■ What you need to do:
Whenever a line in the entries includes the word "líiv", copy that line out.

■ Input data:
=====

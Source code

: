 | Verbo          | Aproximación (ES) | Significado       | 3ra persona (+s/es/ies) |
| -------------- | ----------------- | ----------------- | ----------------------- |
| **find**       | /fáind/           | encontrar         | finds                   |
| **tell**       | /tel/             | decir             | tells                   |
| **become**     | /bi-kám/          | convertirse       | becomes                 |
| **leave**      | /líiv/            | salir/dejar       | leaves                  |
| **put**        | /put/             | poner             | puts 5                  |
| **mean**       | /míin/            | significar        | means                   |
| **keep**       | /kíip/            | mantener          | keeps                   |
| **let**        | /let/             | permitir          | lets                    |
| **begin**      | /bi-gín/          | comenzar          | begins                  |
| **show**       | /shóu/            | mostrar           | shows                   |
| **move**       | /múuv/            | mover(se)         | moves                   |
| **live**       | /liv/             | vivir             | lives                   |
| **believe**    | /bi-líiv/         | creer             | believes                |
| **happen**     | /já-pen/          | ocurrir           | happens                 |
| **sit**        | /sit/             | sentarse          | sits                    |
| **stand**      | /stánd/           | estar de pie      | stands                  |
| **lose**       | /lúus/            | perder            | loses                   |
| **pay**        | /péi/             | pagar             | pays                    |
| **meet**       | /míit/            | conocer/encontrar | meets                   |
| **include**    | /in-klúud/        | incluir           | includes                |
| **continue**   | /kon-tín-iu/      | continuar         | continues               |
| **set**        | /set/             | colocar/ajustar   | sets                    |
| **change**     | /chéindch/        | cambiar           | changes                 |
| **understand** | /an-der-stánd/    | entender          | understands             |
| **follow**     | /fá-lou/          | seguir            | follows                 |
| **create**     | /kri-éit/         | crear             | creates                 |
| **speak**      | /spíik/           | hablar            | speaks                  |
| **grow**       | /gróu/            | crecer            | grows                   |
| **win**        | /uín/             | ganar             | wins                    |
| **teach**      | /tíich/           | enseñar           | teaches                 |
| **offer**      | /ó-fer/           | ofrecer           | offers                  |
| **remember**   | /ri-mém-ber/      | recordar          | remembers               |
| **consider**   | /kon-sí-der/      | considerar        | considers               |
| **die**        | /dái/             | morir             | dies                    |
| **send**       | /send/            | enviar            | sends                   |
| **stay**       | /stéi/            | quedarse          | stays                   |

=====

■ Answer section:
| **leave**      | /líiv/            | salir/dejar       | leaves                  |
| **believe**    | /bi-líiv/         | creer             | believes                |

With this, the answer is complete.